**EXERCISE DESCRIPTION**
The word "upper" appears in some lines of the entries. Say how many, and give nothing but the number.

Extracted data entries:
══════════════════════════════

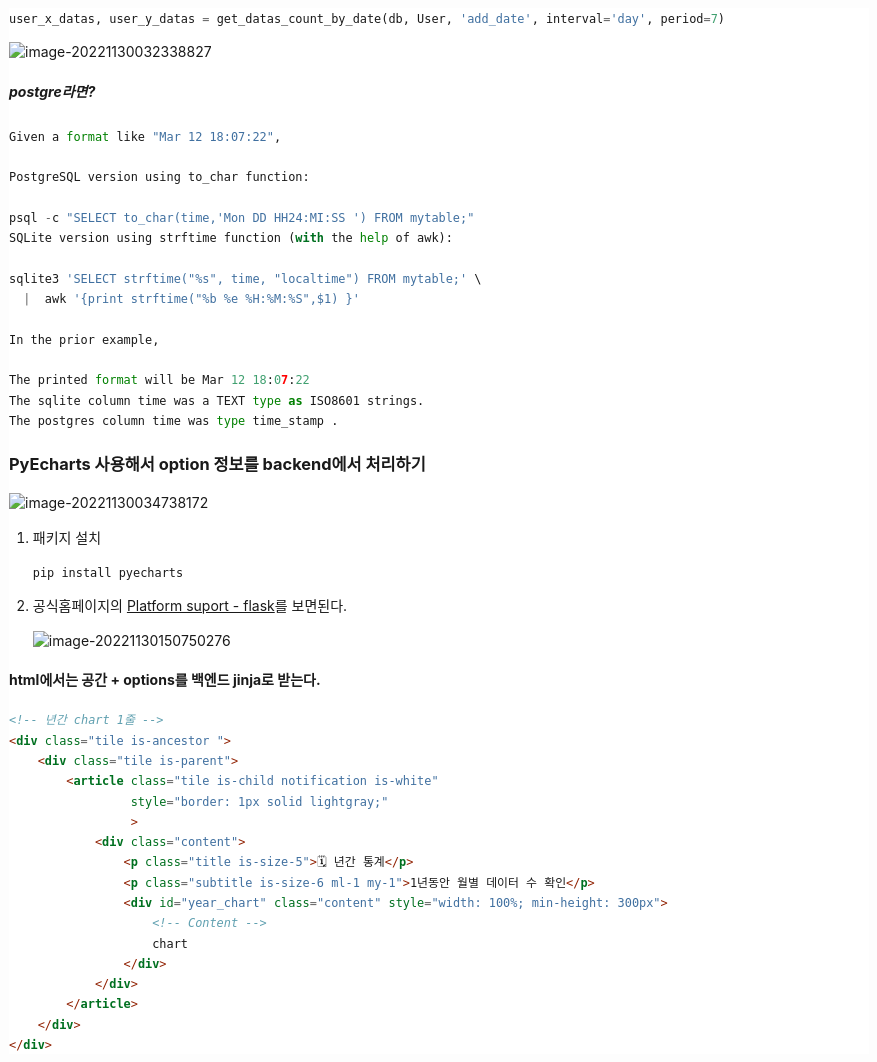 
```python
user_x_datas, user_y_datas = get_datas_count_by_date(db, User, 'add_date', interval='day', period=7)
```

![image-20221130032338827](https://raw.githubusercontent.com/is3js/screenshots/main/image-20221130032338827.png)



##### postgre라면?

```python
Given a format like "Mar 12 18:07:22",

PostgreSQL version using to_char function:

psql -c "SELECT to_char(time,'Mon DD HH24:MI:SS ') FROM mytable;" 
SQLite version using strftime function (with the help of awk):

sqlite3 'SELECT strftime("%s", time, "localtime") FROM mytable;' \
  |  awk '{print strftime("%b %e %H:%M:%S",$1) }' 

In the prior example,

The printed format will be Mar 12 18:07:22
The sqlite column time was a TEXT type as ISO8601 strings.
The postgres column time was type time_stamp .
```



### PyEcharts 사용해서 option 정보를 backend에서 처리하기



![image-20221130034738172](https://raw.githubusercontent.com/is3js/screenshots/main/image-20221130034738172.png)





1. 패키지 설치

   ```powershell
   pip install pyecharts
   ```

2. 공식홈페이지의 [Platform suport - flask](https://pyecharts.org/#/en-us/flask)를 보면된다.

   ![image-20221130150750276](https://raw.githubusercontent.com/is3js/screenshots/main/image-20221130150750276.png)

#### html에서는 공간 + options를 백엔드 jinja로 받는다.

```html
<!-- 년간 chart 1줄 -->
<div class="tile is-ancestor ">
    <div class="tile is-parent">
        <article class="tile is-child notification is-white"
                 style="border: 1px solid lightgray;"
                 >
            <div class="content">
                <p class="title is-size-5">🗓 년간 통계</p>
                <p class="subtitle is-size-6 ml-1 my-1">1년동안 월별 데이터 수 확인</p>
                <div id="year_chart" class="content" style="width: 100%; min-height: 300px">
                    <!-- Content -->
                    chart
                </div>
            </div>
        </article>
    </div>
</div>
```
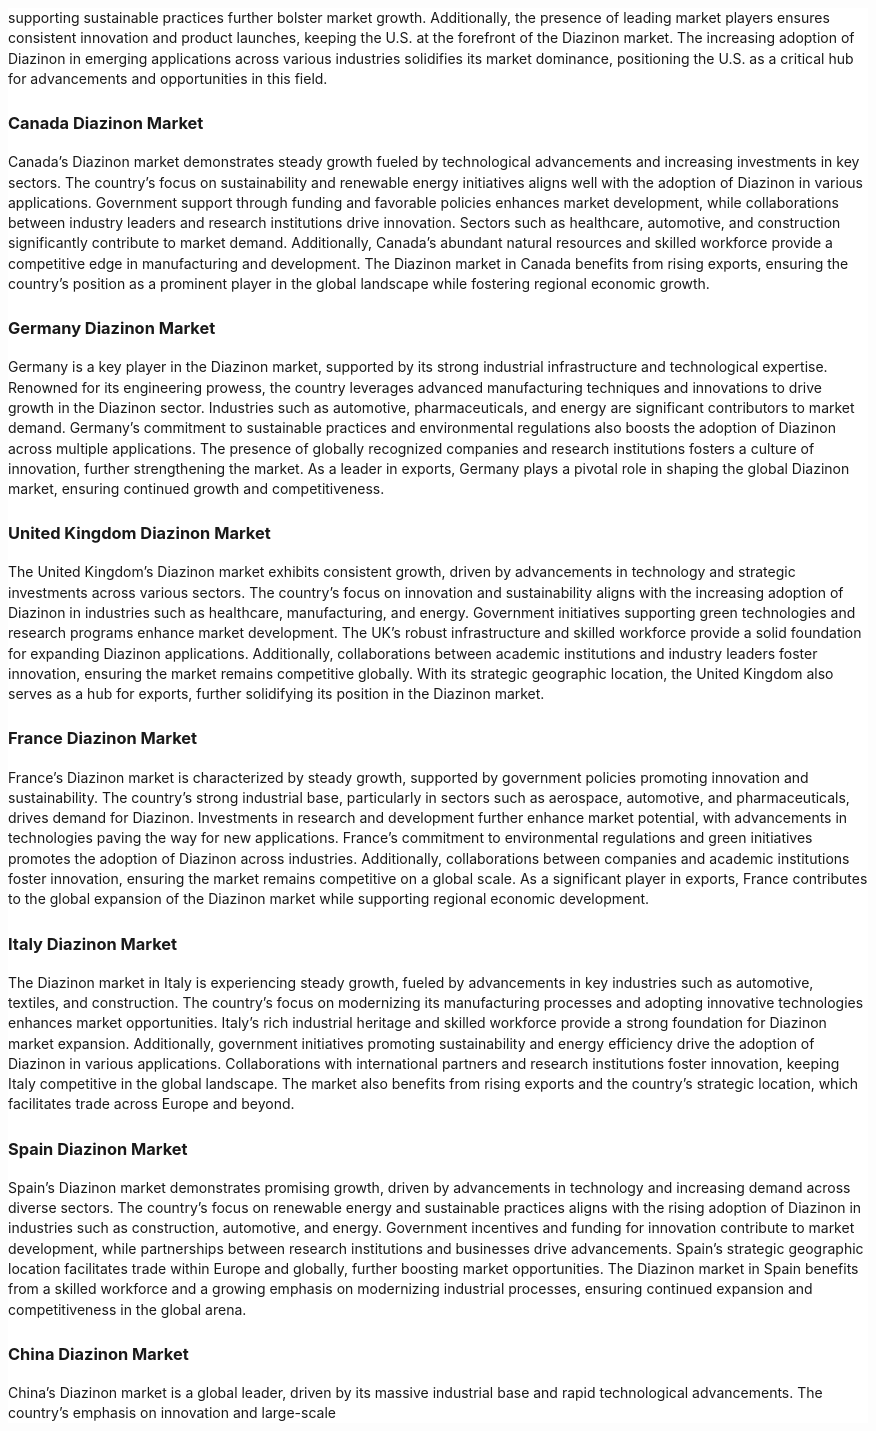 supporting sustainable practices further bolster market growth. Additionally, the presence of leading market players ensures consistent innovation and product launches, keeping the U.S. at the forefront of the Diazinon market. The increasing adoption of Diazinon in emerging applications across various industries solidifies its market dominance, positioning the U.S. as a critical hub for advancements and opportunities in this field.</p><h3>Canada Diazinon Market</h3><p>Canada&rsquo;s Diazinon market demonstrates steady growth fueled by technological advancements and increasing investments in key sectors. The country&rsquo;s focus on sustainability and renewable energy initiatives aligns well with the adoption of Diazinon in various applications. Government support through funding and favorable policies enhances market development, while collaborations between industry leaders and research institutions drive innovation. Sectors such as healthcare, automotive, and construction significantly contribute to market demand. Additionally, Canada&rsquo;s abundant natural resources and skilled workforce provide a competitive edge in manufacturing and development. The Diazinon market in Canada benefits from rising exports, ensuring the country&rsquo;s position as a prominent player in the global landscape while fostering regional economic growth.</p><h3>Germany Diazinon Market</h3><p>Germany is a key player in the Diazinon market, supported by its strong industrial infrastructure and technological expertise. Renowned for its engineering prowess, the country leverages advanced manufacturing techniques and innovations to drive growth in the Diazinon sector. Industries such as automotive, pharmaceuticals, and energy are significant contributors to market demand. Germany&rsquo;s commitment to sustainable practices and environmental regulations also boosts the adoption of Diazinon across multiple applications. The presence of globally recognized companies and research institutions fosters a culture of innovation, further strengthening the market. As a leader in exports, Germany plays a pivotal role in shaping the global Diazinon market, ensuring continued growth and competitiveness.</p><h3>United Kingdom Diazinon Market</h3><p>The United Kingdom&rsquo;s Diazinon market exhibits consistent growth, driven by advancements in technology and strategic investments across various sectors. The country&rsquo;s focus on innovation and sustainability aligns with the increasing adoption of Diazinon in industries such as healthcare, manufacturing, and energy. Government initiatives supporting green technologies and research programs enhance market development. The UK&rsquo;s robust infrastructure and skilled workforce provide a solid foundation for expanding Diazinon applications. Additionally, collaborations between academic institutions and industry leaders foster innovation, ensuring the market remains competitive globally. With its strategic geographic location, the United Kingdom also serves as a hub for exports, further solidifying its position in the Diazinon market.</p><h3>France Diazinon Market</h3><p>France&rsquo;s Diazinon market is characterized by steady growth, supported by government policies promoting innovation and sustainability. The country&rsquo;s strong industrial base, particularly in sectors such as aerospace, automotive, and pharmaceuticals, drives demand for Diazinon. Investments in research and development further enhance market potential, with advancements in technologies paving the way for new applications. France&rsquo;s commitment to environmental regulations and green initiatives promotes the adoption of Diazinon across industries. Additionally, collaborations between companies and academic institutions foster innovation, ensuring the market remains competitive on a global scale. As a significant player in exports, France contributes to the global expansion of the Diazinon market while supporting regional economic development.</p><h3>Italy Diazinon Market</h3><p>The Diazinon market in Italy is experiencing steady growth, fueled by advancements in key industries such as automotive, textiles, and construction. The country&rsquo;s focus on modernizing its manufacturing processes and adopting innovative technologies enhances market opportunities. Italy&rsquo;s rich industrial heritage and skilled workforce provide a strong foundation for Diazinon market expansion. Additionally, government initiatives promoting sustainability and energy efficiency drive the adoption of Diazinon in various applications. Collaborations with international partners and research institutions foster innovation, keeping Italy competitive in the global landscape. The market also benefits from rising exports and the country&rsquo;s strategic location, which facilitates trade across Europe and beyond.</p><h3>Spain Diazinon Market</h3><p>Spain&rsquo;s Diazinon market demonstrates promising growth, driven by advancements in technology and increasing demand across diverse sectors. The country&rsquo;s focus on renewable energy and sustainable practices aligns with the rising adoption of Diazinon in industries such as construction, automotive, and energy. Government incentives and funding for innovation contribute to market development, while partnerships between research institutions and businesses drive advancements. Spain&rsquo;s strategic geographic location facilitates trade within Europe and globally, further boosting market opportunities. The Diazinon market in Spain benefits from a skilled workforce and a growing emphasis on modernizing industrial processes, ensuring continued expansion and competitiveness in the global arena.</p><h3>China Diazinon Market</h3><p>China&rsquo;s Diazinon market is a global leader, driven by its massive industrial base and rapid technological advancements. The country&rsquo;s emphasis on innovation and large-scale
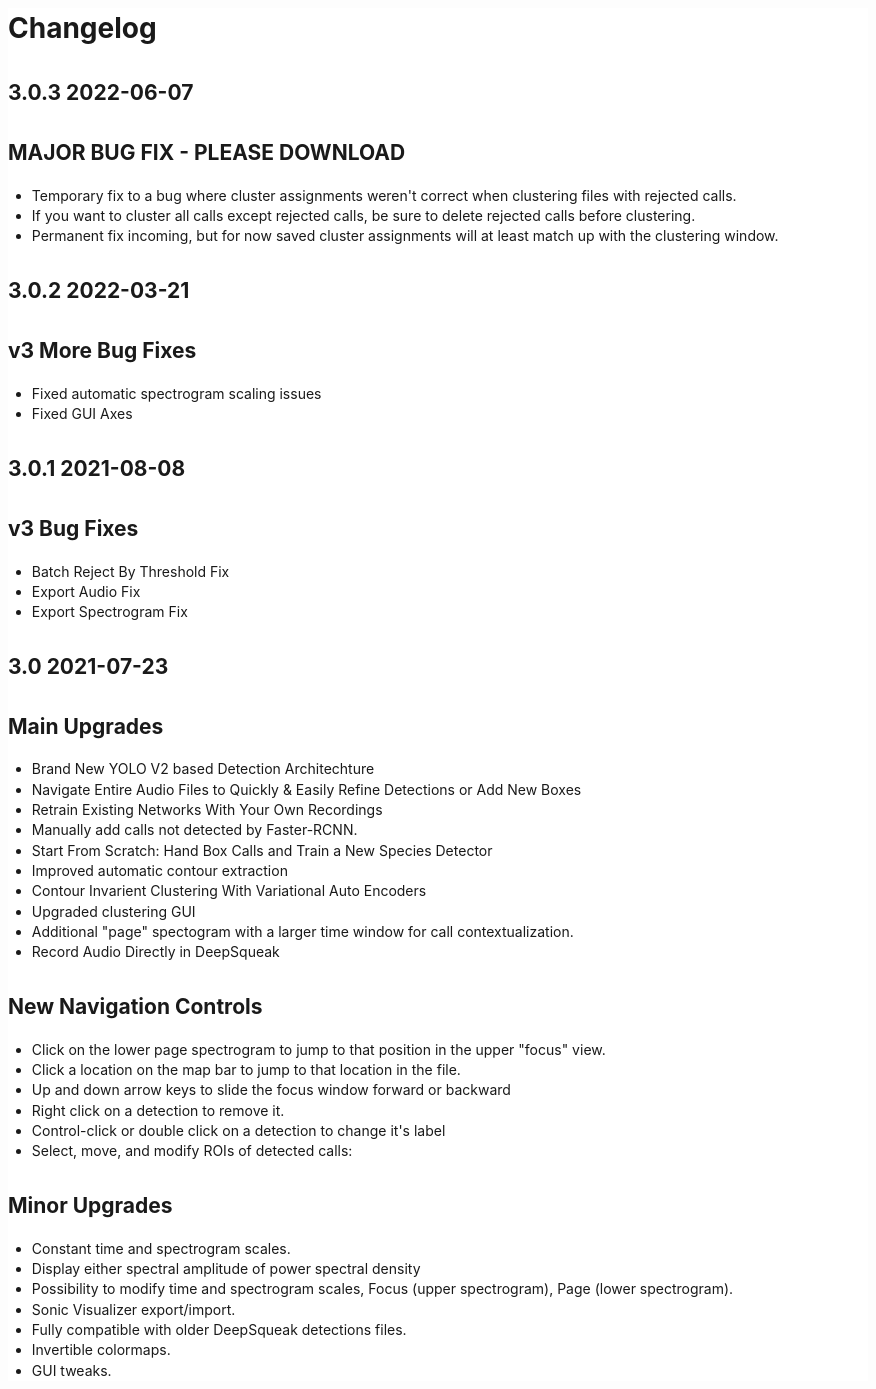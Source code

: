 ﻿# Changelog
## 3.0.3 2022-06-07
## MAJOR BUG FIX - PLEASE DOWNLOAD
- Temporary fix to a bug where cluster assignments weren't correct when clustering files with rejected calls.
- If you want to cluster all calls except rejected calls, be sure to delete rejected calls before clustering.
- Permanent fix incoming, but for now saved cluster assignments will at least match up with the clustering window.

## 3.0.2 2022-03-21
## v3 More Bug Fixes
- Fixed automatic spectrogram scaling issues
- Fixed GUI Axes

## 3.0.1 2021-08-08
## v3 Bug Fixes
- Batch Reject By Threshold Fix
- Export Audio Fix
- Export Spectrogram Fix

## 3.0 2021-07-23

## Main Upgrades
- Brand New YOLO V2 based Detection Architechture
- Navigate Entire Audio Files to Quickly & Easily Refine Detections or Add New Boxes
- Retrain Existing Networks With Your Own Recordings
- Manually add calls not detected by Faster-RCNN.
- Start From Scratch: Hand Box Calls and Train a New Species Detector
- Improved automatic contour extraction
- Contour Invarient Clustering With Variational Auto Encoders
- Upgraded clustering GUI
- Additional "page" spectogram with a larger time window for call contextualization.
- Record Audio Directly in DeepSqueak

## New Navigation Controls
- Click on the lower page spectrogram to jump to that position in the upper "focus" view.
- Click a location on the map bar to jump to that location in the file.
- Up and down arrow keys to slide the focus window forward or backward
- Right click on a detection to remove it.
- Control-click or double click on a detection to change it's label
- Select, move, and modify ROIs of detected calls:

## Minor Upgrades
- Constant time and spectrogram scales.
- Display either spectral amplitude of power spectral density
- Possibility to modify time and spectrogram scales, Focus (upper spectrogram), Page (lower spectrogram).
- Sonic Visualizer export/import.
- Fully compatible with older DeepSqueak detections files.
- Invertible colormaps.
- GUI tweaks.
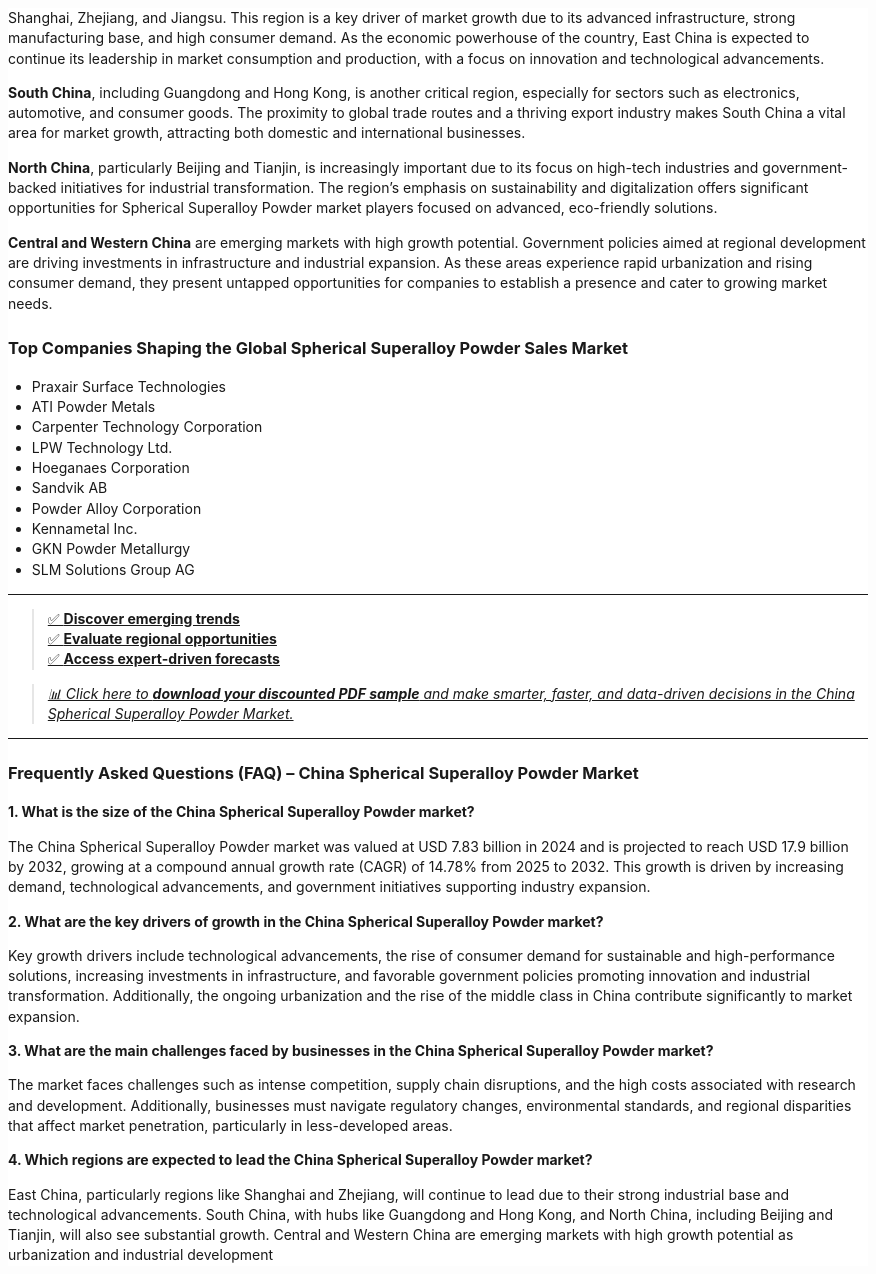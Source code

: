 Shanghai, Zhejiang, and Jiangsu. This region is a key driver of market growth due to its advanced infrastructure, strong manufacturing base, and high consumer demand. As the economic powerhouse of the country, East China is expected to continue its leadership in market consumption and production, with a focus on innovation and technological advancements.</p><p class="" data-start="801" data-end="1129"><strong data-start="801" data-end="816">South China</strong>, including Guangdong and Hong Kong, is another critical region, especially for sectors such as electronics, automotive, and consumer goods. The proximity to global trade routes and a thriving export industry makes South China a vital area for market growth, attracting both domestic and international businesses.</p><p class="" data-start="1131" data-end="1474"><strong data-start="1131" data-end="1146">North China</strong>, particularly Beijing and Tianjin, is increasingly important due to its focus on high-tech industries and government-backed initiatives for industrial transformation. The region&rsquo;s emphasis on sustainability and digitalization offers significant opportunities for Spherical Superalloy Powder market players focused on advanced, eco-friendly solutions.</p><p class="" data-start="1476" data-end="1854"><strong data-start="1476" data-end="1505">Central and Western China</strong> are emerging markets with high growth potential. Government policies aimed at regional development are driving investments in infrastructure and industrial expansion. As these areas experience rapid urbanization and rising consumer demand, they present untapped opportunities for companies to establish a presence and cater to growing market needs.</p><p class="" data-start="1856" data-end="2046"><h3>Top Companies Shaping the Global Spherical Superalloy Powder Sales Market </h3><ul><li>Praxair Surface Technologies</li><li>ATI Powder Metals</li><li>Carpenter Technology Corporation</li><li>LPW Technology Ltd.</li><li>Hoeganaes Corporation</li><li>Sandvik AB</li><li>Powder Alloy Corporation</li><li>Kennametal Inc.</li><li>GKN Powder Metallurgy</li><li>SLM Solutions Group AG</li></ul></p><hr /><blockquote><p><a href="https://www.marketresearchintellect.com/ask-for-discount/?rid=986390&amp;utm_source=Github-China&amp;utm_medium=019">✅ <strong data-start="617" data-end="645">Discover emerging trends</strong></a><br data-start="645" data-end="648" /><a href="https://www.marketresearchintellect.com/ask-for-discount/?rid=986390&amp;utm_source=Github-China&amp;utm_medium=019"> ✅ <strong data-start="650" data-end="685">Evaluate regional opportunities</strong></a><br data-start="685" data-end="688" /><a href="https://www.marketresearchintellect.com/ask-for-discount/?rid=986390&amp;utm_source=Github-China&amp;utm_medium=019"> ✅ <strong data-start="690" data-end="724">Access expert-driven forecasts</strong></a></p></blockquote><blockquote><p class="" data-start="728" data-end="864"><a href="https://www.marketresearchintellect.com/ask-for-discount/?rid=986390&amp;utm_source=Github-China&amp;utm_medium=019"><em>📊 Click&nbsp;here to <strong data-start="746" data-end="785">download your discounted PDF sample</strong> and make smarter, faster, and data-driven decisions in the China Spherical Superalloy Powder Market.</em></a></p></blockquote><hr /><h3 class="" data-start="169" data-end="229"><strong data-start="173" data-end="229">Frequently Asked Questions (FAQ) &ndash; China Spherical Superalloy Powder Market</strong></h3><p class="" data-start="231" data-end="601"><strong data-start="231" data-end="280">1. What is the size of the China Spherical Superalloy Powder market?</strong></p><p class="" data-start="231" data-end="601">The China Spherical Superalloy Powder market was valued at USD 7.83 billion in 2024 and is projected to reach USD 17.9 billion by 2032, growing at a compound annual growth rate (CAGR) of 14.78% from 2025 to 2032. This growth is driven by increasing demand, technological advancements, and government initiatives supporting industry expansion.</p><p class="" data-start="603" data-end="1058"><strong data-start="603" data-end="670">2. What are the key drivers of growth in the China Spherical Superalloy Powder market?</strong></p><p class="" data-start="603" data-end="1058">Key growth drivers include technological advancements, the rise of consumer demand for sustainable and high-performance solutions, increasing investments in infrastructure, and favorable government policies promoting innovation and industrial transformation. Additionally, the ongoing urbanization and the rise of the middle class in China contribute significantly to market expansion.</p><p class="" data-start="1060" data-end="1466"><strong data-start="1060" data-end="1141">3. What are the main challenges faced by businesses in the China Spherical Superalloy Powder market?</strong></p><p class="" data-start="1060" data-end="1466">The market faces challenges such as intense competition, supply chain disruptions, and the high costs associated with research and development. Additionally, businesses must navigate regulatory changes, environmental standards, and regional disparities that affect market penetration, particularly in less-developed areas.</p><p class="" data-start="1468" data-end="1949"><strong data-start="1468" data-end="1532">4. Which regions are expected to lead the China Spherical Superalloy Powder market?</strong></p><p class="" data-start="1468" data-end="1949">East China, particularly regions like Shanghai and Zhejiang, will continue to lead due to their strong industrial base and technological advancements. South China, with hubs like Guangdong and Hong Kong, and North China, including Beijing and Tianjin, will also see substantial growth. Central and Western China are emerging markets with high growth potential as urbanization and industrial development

══════════════════════════════

**YOUR SOLUTION**
2